“Toutes les options sont sur la table, y compris un retrait des 4500 hommes de la force Barkhane du Sahel”. Au moment où se produisait l’attaque particulièrement sanglante au Niger (71 morts et des disparus) contre le camp militaire d’Inates, les conseillers diplomatiques de l’Elysée n’excluaient pas un scénario inimaginable il y a quelques mois : la fin de l’intervention française.
Il faut dire qu’en quelques mois, la situation a changé au Mali et chez ses voisins du Sahel (Niger, Burkina Faso), de plus en plus ciblés par les attaques des groupes djihadistes. C’est d’ailleurs l’EIGS (Etat islamique au Grand Sahel) qui a revendiqué ce jeudi l’attaque, rarement vue par son ampleur (plusieurs centaines d’assaillants lourdement armés) qui s’est produite à la frontière malienne. Un attentat qui souligne aussi la faiblesse du dispositif sécuritaire partagé entre armées locales et françaises.
Le président Macron a évoqué l’éventualité d’un retrait ces derniers jours et a mis la pression sur les pays du G5 Sahel (Mali, Niger, Burkina Faso, Mauritanie, Tchad). Il voulait, dit-il, saisir l’occasion d’un sommet à Pau, programmé le 16 décembre, pour que ces pays “clarifient” leur position vis-à-vis de la présence française, et “réévaluer les termes de (notre) présence légitime au Sahel”. Tout un symbole de choisir cette ville où étaient basés 7 des 13 soldats de la force Barkhane morts le 25 novembre au Mali.
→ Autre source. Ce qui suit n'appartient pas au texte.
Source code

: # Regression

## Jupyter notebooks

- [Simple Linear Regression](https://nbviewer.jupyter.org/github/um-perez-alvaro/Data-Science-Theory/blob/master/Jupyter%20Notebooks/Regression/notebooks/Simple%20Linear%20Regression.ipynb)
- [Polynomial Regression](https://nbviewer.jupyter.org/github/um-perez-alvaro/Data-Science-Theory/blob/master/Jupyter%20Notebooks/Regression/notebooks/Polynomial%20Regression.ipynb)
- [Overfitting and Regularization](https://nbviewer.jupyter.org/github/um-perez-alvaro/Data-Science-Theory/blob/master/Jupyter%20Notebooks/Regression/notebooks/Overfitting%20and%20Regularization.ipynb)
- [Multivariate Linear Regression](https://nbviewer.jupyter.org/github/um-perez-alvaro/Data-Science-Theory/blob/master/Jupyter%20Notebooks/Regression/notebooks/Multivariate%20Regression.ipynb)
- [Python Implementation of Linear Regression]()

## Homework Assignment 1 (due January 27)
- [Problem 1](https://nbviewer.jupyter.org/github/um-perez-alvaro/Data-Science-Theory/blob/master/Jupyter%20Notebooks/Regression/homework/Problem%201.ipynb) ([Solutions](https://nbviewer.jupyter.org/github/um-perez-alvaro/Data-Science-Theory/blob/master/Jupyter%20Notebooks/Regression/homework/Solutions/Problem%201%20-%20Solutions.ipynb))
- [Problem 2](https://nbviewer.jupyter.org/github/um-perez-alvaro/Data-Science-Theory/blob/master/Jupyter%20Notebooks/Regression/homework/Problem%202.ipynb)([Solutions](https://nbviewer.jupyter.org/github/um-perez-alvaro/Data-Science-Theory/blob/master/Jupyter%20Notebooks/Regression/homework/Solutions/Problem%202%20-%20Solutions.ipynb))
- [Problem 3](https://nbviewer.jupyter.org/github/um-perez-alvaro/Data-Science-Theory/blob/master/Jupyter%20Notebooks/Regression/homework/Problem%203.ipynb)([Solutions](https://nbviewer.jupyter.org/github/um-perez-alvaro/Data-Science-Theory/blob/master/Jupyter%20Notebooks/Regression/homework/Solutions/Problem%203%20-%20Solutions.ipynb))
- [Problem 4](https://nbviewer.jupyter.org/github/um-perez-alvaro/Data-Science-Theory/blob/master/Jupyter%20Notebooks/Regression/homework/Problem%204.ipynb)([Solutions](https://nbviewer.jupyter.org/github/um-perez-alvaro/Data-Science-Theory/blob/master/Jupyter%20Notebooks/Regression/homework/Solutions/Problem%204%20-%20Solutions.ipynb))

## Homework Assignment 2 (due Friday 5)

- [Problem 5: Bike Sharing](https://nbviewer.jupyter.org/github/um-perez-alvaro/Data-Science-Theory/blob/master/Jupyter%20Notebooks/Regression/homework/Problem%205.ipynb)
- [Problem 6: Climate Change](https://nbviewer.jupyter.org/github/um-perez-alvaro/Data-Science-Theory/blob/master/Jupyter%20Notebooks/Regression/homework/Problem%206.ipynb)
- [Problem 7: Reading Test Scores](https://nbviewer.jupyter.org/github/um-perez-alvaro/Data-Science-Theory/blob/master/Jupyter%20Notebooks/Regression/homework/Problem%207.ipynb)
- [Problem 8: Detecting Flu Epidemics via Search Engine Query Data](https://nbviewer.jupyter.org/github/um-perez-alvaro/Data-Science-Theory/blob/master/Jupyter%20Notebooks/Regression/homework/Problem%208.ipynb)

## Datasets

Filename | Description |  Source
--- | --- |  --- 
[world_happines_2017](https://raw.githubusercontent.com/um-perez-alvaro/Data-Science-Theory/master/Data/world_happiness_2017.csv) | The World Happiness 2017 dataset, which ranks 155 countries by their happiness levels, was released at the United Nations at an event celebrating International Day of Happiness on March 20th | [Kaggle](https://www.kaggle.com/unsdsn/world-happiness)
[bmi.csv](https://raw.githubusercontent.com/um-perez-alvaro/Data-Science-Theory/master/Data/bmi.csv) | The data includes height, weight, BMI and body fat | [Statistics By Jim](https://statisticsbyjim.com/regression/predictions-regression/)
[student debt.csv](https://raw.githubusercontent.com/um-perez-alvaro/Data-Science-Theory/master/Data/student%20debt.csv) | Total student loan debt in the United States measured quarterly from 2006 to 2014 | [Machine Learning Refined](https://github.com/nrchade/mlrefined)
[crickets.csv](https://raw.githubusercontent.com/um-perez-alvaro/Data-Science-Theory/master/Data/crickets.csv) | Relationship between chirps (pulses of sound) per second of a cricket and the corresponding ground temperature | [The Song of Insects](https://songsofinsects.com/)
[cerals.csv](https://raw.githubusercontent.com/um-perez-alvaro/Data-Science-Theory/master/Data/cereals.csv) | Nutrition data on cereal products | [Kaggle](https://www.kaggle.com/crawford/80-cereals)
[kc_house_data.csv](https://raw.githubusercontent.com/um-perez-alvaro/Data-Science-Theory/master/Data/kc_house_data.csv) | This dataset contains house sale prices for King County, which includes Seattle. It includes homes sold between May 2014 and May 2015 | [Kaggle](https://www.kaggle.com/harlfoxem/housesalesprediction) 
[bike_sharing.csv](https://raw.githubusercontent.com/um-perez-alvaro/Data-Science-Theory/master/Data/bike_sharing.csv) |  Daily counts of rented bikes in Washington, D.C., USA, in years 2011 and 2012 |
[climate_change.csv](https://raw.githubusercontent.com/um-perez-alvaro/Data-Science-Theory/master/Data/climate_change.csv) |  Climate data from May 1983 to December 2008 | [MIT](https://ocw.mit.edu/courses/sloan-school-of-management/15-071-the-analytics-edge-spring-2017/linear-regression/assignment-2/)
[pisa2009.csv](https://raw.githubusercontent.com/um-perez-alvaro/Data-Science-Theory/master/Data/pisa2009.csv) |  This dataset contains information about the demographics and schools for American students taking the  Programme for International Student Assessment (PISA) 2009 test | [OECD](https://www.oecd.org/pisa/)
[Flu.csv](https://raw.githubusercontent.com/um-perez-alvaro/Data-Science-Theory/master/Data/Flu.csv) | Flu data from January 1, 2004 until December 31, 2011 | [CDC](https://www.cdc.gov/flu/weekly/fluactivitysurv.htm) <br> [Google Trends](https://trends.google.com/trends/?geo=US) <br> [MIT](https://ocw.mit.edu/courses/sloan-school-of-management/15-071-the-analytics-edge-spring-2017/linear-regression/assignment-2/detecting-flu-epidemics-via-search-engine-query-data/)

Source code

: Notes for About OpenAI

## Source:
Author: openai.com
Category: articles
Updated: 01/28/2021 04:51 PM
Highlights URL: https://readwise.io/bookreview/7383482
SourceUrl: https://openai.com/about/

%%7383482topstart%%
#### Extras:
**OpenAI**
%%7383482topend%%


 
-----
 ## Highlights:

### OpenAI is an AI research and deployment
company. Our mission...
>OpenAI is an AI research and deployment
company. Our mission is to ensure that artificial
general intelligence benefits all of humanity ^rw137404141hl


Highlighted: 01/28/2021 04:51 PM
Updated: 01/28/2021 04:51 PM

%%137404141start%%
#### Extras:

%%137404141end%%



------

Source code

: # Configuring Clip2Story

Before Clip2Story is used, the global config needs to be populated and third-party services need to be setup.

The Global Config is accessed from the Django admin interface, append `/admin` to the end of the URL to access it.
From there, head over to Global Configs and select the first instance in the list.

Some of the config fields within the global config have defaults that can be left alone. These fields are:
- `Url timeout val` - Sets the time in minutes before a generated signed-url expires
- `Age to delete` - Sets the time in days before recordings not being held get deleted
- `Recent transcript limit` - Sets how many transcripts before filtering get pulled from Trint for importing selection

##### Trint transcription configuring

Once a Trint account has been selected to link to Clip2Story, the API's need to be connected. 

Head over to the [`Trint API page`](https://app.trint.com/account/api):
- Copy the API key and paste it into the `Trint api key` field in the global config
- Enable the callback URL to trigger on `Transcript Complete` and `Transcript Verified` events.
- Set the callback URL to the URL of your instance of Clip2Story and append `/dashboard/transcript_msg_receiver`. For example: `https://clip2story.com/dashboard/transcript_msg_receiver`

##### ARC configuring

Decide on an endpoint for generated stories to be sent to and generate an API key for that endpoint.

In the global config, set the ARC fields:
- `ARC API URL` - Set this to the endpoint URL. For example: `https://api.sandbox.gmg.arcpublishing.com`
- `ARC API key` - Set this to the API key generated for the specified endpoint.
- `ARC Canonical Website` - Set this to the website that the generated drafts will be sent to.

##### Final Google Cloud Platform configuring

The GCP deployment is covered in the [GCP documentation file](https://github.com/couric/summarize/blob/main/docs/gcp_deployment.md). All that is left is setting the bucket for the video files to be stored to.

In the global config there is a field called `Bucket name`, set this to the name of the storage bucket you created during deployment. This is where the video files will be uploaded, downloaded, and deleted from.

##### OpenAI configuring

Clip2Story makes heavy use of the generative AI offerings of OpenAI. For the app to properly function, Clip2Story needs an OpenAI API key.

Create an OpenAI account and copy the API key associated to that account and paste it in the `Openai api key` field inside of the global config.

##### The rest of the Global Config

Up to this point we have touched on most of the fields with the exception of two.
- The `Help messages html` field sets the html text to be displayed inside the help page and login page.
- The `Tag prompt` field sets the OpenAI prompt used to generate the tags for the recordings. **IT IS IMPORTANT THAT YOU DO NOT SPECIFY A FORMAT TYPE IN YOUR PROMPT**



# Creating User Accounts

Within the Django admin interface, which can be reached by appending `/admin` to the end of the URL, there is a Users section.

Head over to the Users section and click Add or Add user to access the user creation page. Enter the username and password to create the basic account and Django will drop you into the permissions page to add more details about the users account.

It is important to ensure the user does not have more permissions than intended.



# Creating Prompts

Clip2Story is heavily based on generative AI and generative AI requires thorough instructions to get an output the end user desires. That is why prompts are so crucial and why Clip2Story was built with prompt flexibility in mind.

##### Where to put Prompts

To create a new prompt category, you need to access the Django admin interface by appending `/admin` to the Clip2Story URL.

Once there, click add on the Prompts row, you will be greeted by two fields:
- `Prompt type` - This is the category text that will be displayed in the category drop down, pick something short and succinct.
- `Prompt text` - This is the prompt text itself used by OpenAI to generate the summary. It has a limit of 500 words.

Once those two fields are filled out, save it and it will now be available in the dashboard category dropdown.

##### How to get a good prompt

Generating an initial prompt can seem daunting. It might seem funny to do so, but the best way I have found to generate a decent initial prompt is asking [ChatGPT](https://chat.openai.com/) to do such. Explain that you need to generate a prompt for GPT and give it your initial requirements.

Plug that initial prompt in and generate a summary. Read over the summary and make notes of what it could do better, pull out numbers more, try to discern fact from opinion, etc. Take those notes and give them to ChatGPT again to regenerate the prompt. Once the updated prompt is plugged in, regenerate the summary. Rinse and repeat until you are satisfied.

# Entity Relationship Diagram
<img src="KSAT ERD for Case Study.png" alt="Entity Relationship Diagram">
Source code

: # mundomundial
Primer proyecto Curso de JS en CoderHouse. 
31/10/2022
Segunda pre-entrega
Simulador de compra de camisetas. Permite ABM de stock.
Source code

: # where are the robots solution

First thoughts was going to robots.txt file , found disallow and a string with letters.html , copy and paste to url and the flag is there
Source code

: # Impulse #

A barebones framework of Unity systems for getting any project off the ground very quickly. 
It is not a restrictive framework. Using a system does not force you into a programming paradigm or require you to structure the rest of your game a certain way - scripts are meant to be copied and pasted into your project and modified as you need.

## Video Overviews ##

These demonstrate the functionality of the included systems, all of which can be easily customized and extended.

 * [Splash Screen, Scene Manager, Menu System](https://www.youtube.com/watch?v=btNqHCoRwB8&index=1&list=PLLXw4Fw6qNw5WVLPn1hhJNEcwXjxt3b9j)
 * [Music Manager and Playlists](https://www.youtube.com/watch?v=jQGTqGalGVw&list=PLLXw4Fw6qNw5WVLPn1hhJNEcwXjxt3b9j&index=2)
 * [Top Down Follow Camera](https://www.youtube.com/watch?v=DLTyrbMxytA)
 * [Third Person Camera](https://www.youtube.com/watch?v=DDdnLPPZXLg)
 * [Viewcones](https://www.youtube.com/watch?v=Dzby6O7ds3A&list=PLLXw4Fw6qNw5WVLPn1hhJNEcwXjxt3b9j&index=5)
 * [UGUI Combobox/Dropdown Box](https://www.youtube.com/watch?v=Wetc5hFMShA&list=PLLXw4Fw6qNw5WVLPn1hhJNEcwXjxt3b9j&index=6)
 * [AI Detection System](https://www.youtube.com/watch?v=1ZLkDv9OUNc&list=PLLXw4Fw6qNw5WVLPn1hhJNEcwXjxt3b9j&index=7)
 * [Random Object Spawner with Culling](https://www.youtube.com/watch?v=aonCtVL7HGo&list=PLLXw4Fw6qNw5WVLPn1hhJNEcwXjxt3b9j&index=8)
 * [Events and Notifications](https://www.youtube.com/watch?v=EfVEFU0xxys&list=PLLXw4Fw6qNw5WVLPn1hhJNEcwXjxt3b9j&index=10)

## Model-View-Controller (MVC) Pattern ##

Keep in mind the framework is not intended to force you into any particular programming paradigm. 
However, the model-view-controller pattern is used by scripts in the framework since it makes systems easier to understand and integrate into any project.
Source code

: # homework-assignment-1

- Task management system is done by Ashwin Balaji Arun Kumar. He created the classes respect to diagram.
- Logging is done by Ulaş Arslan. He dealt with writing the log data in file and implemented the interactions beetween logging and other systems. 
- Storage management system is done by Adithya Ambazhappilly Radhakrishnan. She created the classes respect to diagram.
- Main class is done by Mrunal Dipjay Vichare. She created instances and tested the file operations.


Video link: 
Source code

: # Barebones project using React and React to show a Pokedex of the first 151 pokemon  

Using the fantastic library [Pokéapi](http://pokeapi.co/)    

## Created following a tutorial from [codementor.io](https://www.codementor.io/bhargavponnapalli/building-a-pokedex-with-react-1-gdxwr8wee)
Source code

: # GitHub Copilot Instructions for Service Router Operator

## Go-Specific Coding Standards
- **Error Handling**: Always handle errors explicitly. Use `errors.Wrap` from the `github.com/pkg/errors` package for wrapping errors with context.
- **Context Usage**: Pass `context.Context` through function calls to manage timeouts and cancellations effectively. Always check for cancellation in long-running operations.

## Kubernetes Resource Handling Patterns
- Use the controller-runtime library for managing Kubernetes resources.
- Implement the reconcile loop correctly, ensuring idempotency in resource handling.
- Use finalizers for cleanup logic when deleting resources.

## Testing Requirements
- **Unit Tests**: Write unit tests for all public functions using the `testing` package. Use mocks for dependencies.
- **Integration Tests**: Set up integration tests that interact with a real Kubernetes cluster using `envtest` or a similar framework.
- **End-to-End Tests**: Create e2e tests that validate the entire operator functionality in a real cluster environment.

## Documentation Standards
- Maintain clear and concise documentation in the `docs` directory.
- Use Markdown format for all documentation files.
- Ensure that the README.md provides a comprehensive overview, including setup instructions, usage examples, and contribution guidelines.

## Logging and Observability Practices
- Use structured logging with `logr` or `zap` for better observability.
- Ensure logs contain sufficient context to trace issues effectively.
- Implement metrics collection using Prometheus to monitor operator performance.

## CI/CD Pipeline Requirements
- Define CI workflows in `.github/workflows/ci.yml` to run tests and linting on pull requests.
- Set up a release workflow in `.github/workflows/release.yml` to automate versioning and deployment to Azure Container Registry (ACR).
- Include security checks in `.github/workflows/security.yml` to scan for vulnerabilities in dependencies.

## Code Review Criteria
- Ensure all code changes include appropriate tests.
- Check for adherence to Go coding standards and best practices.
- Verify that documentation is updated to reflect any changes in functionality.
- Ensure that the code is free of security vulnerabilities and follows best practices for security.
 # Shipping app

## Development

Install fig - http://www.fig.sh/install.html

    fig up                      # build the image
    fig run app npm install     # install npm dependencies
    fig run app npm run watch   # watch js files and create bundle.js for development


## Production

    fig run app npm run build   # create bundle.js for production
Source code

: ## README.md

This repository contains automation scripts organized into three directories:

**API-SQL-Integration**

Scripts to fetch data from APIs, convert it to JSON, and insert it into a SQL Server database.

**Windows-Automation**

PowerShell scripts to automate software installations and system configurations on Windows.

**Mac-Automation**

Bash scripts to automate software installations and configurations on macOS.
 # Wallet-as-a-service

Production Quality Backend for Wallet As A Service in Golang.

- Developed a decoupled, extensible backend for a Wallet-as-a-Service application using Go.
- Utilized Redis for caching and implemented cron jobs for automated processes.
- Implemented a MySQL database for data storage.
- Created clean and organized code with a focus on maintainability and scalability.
Pourquoi le sommet a-t-il été reporté ?
L’attentat terroriste sur la base d’Inates a été avancé, notamment par l’Elysée “en accord avec son homologue Mahamadou Issoufou” pour expliquer le report de ce sommet. Il se tiendra au début de l’année 2020. C’est la raison officielle, mais ce n’est pas sans doute pas la seule.
Cette réunion avait été décidée par Emmanuel Macron et ses conseillers diplomatiques peu après la mort des 13 militaires de Barkhane. L’objectif affiché étant de “d’élaborer une feuille de route pour inverser le rapport de force défavorable notamment dans la zone des trois frontières”. Zone entre le Mali, le Niger et le Burkina Faso particulièrement visée par les GAT (groupes armés terroristes) ces derniers mois.
Sentiment anti-français
Mais cette “invitation” a été ressentie par certains gouvernements comme une “convocation” d’une ancienne puissance coloniale. «La forme et le contenu de la déclaration ont manqué de tact. Nous ne sommes pas dans une guerre entre le G5 Sahel et la France. Nous estimons que le partenariat doit être revu pour une meilleure efficacité sur le terrain », avait déclaré le président du Burkina Roch Kaboré.
Certains médias africains ont souligné ces derniers jours que cette attitude allait “raviver le sentiment anti-français”, alors que les populations locales se montrent de plus en plus hostiles aux militaires français.
Un cap a été franchi avec la mort des 13 soldats français, et l’opinion publique française, elle aussi, commence à se poser des questions sur cette “guerre” au Sahel, entamée en janvier 2013 avec l’intervention de Serval décidée par François Hollande.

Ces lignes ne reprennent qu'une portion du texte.